■ What the task asks ■
Lines that include "viser" make up the answer; copy all of them from the data below.

■ Input data ■
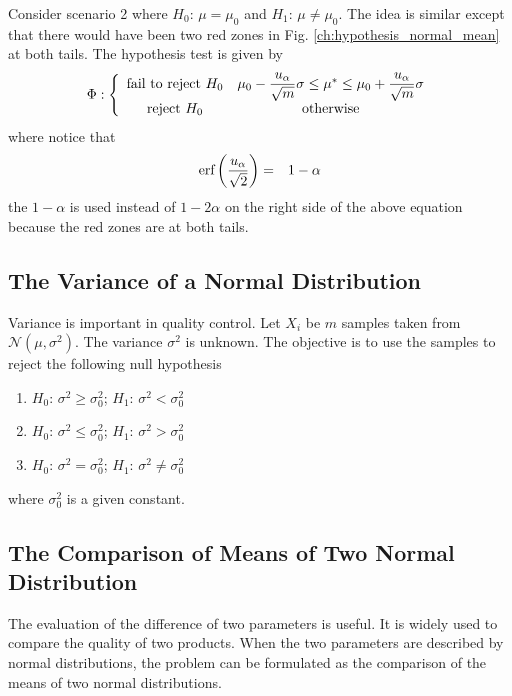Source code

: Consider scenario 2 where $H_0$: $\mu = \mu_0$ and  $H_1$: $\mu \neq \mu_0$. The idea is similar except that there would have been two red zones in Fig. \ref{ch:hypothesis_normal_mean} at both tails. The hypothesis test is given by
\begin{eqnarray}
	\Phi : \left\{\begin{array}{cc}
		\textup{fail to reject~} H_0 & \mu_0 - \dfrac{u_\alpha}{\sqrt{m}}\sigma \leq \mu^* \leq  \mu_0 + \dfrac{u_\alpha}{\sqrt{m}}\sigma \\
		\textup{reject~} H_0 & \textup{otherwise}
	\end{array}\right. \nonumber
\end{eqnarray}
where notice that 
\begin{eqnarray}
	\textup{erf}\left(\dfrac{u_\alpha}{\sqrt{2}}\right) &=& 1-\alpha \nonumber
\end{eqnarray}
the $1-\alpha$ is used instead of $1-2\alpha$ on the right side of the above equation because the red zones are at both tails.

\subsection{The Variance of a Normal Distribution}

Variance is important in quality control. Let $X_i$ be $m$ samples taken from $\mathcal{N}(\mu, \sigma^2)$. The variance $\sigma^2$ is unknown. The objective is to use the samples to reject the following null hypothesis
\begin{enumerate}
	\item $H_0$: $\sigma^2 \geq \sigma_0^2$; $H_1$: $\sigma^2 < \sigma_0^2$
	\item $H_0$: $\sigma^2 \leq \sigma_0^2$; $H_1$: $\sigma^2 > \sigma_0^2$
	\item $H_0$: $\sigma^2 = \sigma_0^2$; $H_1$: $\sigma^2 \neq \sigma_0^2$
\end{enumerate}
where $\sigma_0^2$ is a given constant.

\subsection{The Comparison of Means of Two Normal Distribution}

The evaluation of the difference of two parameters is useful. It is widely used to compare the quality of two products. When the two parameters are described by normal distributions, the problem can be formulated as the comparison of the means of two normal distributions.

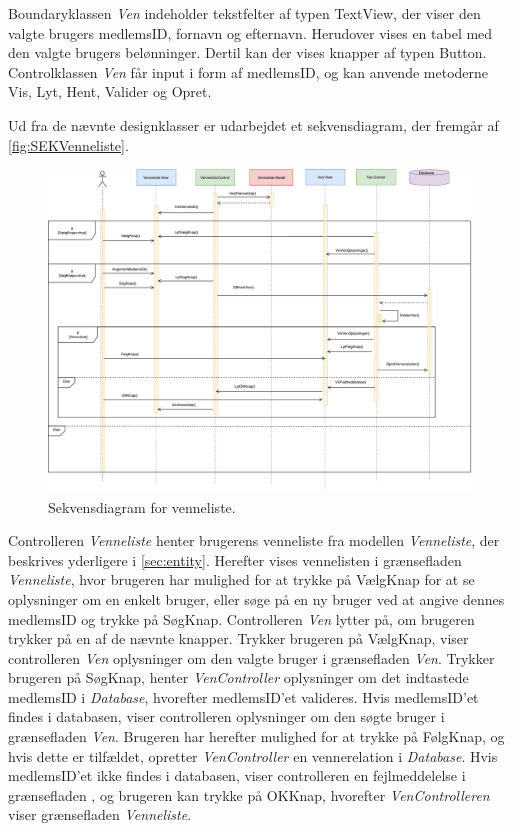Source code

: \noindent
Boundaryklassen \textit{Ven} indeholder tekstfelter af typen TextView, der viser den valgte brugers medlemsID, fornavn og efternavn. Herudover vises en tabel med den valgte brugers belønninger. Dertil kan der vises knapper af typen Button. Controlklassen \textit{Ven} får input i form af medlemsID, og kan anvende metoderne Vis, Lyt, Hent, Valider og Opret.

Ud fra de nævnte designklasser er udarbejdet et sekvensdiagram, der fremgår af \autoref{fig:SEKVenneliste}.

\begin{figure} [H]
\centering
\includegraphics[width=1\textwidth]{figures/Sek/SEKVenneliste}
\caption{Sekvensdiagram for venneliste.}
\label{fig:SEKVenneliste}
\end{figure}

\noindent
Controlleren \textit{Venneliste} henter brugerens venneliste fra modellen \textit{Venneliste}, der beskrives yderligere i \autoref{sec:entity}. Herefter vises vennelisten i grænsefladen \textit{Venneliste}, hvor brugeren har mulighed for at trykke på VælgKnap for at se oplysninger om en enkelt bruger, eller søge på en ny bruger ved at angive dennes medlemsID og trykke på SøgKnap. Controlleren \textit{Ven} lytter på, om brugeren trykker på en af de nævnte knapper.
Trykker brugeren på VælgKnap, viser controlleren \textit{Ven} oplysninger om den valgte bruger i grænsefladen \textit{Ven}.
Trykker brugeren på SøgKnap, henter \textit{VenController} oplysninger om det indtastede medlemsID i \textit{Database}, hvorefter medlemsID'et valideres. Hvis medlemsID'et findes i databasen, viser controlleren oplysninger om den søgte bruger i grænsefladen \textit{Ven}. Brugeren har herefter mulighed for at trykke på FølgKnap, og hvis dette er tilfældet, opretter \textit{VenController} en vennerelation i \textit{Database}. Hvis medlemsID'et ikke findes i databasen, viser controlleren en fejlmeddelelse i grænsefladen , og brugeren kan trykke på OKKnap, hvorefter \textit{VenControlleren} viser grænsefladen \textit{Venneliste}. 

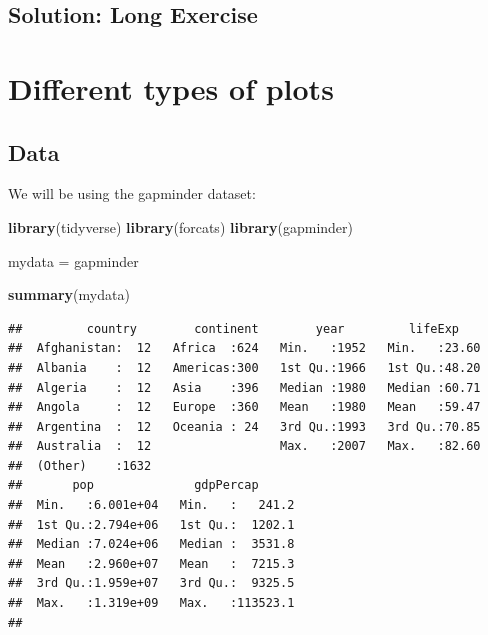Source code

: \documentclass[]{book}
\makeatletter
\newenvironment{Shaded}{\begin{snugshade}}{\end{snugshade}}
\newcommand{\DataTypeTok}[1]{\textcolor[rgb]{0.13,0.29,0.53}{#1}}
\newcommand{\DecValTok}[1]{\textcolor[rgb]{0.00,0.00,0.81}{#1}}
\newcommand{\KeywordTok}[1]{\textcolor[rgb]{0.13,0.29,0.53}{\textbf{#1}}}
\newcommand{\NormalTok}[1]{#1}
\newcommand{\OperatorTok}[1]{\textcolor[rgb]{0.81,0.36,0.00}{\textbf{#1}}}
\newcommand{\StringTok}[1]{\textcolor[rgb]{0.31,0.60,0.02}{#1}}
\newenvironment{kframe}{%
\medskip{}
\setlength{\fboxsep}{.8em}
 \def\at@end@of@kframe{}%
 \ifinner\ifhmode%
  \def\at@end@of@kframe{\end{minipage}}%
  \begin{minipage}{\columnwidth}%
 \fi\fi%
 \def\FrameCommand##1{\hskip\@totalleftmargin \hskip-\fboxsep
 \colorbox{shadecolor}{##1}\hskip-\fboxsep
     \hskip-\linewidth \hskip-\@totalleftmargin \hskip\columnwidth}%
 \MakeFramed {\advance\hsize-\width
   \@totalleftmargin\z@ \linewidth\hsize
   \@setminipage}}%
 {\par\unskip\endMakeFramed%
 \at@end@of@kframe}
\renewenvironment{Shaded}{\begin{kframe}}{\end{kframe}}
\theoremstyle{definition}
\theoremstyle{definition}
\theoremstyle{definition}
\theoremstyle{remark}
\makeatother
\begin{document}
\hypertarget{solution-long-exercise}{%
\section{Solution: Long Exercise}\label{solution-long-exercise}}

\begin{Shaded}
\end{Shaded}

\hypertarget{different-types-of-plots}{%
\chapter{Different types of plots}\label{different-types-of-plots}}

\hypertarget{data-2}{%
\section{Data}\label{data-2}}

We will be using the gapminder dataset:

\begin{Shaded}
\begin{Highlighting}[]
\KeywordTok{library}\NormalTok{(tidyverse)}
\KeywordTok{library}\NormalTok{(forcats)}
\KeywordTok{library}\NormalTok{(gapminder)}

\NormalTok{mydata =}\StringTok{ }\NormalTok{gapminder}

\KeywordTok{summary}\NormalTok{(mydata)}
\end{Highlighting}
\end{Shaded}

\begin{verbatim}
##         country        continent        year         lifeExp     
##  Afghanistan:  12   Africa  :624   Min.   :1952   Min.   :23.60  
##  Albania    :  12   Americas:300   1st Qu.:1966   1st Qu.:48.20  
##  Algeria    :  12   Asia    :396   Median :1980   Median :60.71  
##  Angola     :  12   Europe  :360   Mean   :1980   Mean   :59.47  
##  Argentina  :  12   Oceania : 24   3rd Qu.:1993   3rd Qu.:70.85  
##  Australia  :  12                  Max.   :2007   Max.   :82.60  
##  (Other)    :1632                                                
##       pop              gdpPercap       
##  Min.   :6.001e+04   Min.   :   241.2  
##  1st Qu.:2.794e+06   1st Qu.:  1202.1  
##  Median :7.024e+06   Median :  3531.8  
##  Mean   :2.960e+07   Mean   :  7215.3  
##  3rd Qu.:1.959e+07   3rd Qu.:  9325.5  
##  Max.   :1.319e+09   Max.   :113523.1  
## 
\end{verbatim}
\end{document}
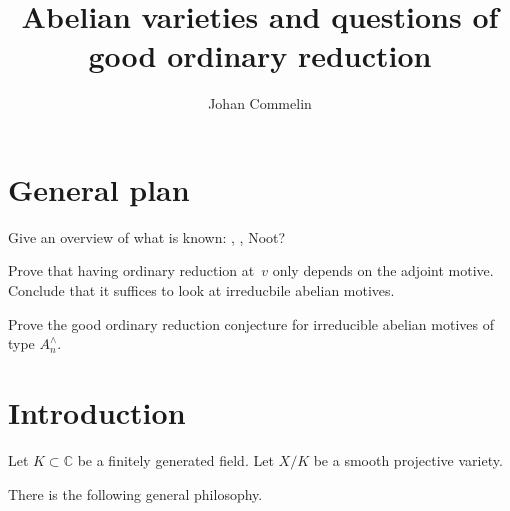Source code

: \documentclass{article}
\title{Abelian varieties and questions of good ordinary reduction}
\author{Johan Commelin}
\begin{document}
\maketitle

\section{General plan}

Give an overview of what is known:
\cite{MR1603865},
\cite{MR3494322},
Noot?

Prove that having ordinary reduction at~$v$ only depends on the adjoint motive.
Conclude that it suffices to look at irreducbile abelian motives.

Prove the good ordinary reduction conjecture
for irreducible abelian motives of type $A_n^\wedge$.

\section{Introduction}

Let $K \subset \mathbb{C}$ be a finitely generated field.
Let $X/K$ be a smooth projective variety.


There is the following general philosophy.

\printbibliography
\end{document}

■ Task output ■
Boundaryklassen \textit{Ven} indeholder tekstfelter af typen TextView, der viser den valgte brugers medlemsID, fornavn og efternavn. Herudover vises en tabel med den valgte brugers belønninger. Dertil kan der vises knapper af typen Button. Controlklassen \textit{Ven} får input i form af medlemsID, og kan anvende metoderne Vis, Lyt, Hent, Valider og Opret.
Trykker brugeren på VælgKnap, viser controlleren \textit{Ven} oplysninger om den valgte bruger i grænsefladen \textit{Ven}.
Trykker brugeren på SøgKnap, henter \textit{VenController} oplysninger om det indtastede medlemsID i \textit{Database}, hvorefter medlemsID'et valideres. Hvis medlemsID'et findes i databasen, viser controlleren oplysninger om den søgte bruger i grænsefladen \textit{Ven}. Brugeren har herefter mulighed for at trykke på FølgKnap, og hvis dette er tilfældet, opretter \textit{VenController} en vennerelation i \textit{Database}. Hvis medlemsID'et ikke findes i databasen, viser controlleren en fejlmeddelelse i grænsefladen , og brugeren kan trykke på OKKnap, hvorefter \textit{VenControlleren} viser grænsefladen \textit{Venneliste}. 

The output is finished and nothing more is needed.